For a long time I chalked up Donald Trump and his people as being misguided and inexperienced in government and championing policies I disagree with. Add in more than a smidgen of narcissistic personality for Trump and a never-apologize approach and you get what we got.
I’m beginning to think, though, that he has more evil intentions.
Comparing his behavior to that of Nazis, while cruel on the face of it, is not a false comparison. He has pecked away at our key institutions, the other two branches of government, the media; he is upending our long-time relationships with allies who died with us in wars; he is taking children away from their parents in the name of protecting our borders, giving a world-facing picture of us shutting down our country and forsaking our historic values of welcoming all (and begging for comparisons to Nazis); he admires dictators, calling the North Korean leader “honest” after he has killed family members and his people in the name of leadership; he can’t say a bad word about Vladimir Putin; when confronted with facts about the Putins and Kims of the world and their murderous ways he says “you think we’re so innocent?”; and his people thumb their noses at decency in their leader’s wake.

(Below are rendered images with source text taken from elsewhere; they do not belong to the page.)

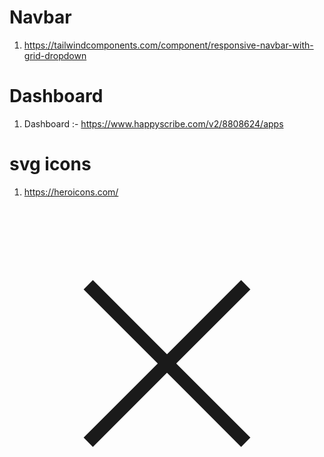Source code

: # Navbar
1. https://tailwindcomponents.com/component/responsive-navbar-with-grid-dropdown

# Dashboard
1. Dashboard :- https://www.happyscribe.com/v2/8808624/apps

# svg icons 
1. https://heroicons.com/


<svg xmlns="http://www.w3.org/2000/svg" fill="none" viewBox="0 0 24 24" strokeWidth={1.5} stroke="currentColor" className="w-6 h-6">
  <path strokeLinecap="round" strokeLinejoin="round" d="M6 18L18 6M6 6l12 12" />
</svg>
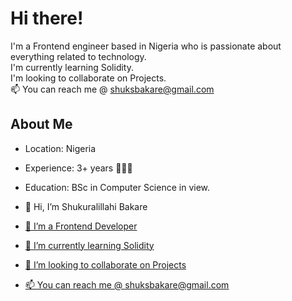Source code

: # Hi there!

I'm a Frontend engineer based in Nigeria who is passionate about everything related to technology. <br>
I'm currently learning Solidity. <br>
I'm looking to collaborate on Projects. <br>
📫 You can reach me @ shuksbakare@gmail.com


## About Me
- Location: Nigeria
- Experience: 3+ years 🧑🏻‍💻
- Education: BSc in Computer Science in view.




- 👋 Hi, I’m Shukuralillahi Bakare
  <U>
- 👀 I’m a Frontend Developer
- 🌱 I’m currently learning Solidity
- 💞️ I’m looking to collaborate on Projects
- 📫 You can reach me @ shuksbakare@gmail.com

<!---
Oluwapelumi-ar/Oluwapelumi-ar is a ✨ special ✨ repository because its `README.md` (this file) appears on your GitHub profile.
You can click the Preview link to take a look at your changes.
--->
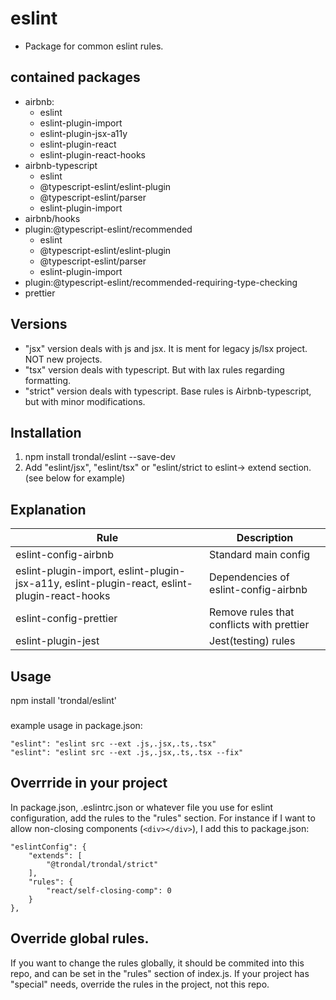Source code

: # eslint

- Package for common eslint rules.

## contained packages

- airbnb:
  - eslint
  - eslint-plugin-import
  - eslint-plugin-jsx-a11y
  - eslint-plugin-react
  - eslint-plugin-react-hooks
- airbnb-typescript
  - eslint
  - @typescript-eslint/eslint-plugin
  - @typescript-eslint/parser
  - eslint-plugin-import
- airbnb/hooks
- plugin:@typescript-eslint/recommended
  - eslint
  - @typescript-eslint/eslint-plugin
  - @typescript-eslint/parser
  - eslint-plugin-import
- plugin:@typescript-eslint/recommended-requiring-type-checking
- prettier

## Versions

- "jsx" version deals with js and jsx. It is ment for legacy js/lsx project. NOT new projects.
- "tsx" version deals with typescript. But with lax rules regarding formatting.
- "strict" version deals with typescript. Base rules is Airbnb-typescript, but with minor modifications.

## Installation

1. npm install trondal/eslint --save-dev
2. Add "eslint/jsx", "eslint/tsx" or "eslint/strict to eslint-> extend section. (see below for example)

## Explanation

| Rule                                                                                         | Description                               |
| -------------------------------------------------------------------------------------------- | ----------------------------------------- |
| eslint-config-airbnb                                                                         | Standard main config                      |
| eslint-plugin-import, eslint-plugin-jsx-a11y, eslint-plugin-react, eslint-plugin-react-hooks | Dependencies of eslint-config-airbnb      |
| eslint-config-prettier                                                                       | Remove rules that conflicts with prettier |
| eslint-plugin-jest                                                                           | Jest(testing) rules                       |

## Usage

npm install 'trondal/eslint'

###

example usage in package.json:

    "eslint": "eslint src --ext .js,.jsx,.ts,.tsx"
    "eslint": "eslint src --ext .js,.jsx,.ts,.tsx --fix"

## Overrride in your project

In package.json, .eslintrc.json or whatever file you use for eslint configuration, add the rules to the "rules" section. For instance if I want to allow non-closing components (`<div></div>`), I add this to package.json:

    "eslintConfig": {
        "extends": [
            "@trondal/trondal/strict"
        ],
        "rules": {
            "react/self-closing-comp": 0
        }
    },

## Override global rules.

If you want to change the rules globally, it should be commited into this repo, and can be set in the "rules" section of index.js.
If your project has "special" needs, override the rules in the project, not this repo.
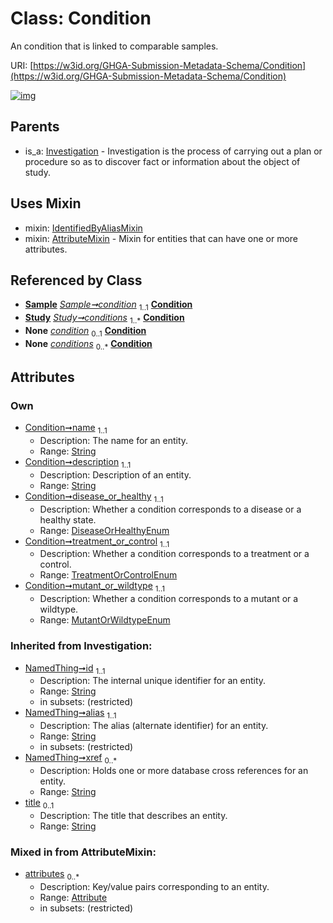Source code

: 
# Class: Condition


An condition that is linked to comparable samples.

URI: [https://w3id.org/GHGA-Submission-Metadata-Schema/Condition](https://w3id.org/GHGA-Submission-Metadata-Schema/Condition)


[![img](https://yuml.me/diagram/nofunky;dir:TB/class/[Study],[Sample],[Investigation],[IdentifiedByAliasMixin],[Sample]++-%20condition%201..1>[Condition&#124;name:string;description:string;disease_or_healthy:DiseaseOrHealthyEnum;treatment_or_control:TreatmentOrControlEnum;mutant_or_wildtype:MutantOrWildtypeEnum;title(i):string%20%3F;id(i):string;alias(i):string;xref(i):string%20*],[Study]++-%20conditions%201..*>[Condition],[Sample]++-%20condition(i)%200..1>[Condition],[Study]++-%20conditions(i)%200..*>[Condition],[Condition]uses%20-.->[IdentifiedByAliasMixin],[Condition]uses%20-.->[AttributeMixin],[Investigation]^-[Condition],[AttributeMixin],[Attribute])](https://yuml.me/diagram/nofunky;dir:TB/class/[Study],[Sample],[Investigation],[IdentifiedByAliasMixin],[Sample]++-%20condition%201..1>[Condition&#124;name:string;description:string;disease_or_healthy:DiseaseOrHealthyEnum;treatment_or_control:TreatmentOrControlEnum;mutant_or_wildtype:MutantOrWildtypeEnum;title(i):string%20%3F;id(i):string;alias(i):string;xref(i):string%20*],[Study]++-%20conditions%201..*>[Condition],[Sample]++-%20condition(i)%200..1>[Condition],[Study]++-%20conditions(i)%200..*>[Condition],[Condition]uses%20-.->[IdentifiedByAliasMixin],[Condition]uses%20-.->[AttributeMixin],[Investigation]^-[Condition],[AttributeMixin],[Attribute])

## Parents

 *  is_a: [Investigation](Investigation.md) - Investigation is the process of carrying out a plan or procedure so as to discover fact or information about the object of study.

## Uses Mixin

 *  mixin: [IdentifiedByAliasMixin](IdentifiedByAliasMixin.md)
 *  mixin: [AttributeMixin](AttributeMixin.md) - Mixin for entities that can have one or more attributes.

## Referenced by Class

 *  **[Sample](Sample.md)** *[Sample➞condition](Sample_condition.md)*  <sub>1..1</sub>  **[Condition](Condition.md)**
 *  **[Study](Study.md)** *[Study➞conditions](Study_conditions.md)*  <sub>1..\*</sub>  **[Condition](Condition.md)**
 *  **None** *[condition](condition.md)*  <sub>0..1</sub>  **[Condition](Condition.md)**
 *  **None** *[conditions](conditions.md)*  <sub>0..\*</sub>  **[Condition](Condition.md)**

## Attributes


### Own

 * [Condition➞name](Condition_name.md)  <sub>1..1</sub>
     * Description: The name for an entity.
     * Range: [String](types/String.md)
 * [Condition➞description](Condition_description.md)  <sub>1..1</sub>
     * Description: Description of an entity.
     * Range: [String](types/String.md)
 * [Condition➞disease_or_healthy](Condition_disease_or_healthy.md)  <sub>1..1</sub>
     * Description: Whether a condition corresponds to a disease or a healthy state.
     * Range: [DiseaseOrHealthyEnum](DiseaseOrHealthyEnum.md)
 * [Condition➞treatment_or_control](Condition_treatment_or_control.md)  <sub>1..1</sub>
     * Description: Whether a condition corresponds to a treatment or a control.
     * Range: [TreatmentOrControlEnum](TreatmentOrControlEnum.md)
 * [Condition➞mutant_or_wildtype](Condition_mutant_or_wildtype.md)  <sub>1..1</sub>
     * Description: Whether a condition corresponds to a mutant or a wildtype.
     * Range: [MutantOrWildtypeEnum](MutantOrWildtypeEnum.md)

### Inherited from Investigation:

 * [NamedThing➞id](NamedThing_id.md)  <sub>1..1</sub>
     * Description: The internal unique identifier for an entity.
     * Range: [String](types/String.md)
     * in subsets: (restricted)
 * [NamedThing➞alias](NamedThing_alias.md)  <sub>1..1</sub>
     * Description: The alias (alternate identifier) for an entity.
     * Range: [String](types/String.md)
     * in subsets: (restricted)
 * [NamedThing➞xref](NamedThing_xref.md)  <sub>0..\*</sub>
     * Description: Holds one or more database cross references for an entity.
     * Range: [String](types/String.md)
 * [title](title.md)  <sub>0..1</sub>
     * Description: The title that describes an entity.
     * Range: [String](types/String.md)

### Mixed in from AttributeMixin:

 * [attributes](attributes.md)  <sub>0..\*</sub>
     * Description: Key/value pairs corresponding to an entity.
     * Range: [Attribute](Attribute.md)
     * in subsets: (restricted)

Corey Lewandowski, his former campaign chairman and friend, derisively blurts out “wah wah” when a fellow guest on a Fox News program mentions that a Down’s syndrome girl was taken away from her mother at the border. A Down’s syndrome child!
The White House press secretary, showing moments of discomfort lately defending Trump’s actions, chokes up a little when confronted with a barrage of questions about the family break-ups going on at the border and refused to brief alone yesterday on this topic. His Immigration and Customs Enforcement director hesitates when asked by Wolf Blitzer if this family break-up policy is “humane” before falling back on his talking points to say “it’s illegal.”

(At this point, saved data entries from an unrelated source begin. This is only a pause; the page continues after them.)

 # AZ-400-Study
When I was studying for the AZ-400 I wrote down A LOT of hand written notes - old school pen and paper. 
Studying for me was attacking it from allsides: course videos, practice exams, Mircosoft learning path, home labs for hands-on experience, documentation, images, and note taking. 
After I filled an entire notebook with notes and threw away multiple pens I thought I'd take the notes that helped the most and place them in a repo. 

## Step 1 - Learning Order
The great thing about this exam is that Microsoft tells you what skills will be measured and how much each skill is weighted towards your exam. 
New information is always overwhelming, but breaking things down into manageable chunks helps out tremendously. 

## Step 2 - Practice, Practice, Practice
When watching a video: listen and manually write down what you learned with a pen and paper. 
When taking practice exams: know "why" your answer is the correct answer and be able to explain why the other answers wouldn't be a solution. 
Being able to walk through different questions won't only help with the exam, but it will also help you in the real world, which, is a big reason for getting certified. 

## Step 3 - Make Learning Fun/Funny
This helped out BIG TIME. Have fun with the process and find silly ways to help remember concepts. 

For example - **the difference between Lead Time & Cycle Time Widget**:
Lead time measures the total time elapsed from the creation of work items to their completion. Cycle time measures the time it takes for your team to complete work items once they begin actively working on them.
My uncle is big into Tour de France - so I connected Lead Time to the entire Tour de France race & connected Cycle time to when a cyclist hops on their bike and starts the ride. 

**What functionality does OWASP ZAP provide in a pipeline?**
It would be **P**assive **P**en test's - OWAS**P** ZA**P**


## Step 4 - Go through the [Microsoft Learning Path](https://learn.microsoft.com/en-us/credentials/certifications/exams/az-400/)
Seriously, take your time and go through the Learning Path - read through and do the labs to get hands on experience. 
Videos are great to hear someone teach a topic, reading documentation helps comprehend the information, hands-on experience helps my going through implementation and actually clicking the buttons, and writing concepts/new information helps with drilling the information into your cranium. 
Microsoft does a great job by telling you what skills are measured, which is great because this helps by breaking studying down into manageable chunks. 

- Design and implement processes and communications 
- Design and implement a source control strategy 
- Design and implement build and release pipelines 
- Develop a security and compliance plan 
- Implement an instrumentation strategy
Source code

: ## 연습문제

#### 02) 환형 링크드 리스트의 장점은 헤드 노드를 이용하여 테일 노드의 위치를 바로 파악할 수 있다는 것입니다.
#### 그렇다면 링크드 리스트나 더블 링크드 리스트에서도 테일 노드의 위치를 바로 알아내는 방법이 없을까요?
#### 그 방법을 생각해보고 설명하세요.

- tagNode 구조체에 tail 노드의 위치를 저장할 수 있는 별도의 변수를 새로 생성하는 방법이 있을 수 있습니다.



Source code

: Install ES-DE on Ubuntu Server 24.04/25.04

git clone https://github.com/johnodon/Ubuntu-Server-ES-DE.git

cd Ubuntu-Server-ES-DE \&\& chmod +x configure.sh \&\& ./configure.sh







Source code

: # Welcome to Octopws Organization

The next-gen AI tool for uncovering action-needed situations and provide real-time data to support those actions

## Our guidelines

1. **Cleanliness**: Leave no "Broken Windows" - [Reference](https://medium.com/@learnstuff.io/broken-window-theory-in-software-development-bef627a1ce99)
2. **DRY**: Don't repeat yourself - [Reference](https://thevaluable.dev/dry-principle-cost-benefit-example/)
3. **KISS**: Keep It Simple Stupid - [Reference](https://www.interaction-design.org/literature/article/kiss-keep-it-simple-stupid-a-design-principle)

Trump is stripping his appointees of any decency they might have had. None of his appointees have resigned in opposition to a policy position, even when they watch children taken away from their parents. Even when they hear a tape of the cries of these children for their parents or his border officers making jokes about “needing a conductor” for the wails of children crying for their parents. Even when he snuggles up with dictators and admires that when Kim speaks “his people stand up,” something he wishes happens for him in this country.
You can almost hear Joseph Welch interrupting it all to repeat his famous line of 64 years and 11 days ago to Sen. Joseph McCarthy: “You have done enough. Have you no sense of decency?”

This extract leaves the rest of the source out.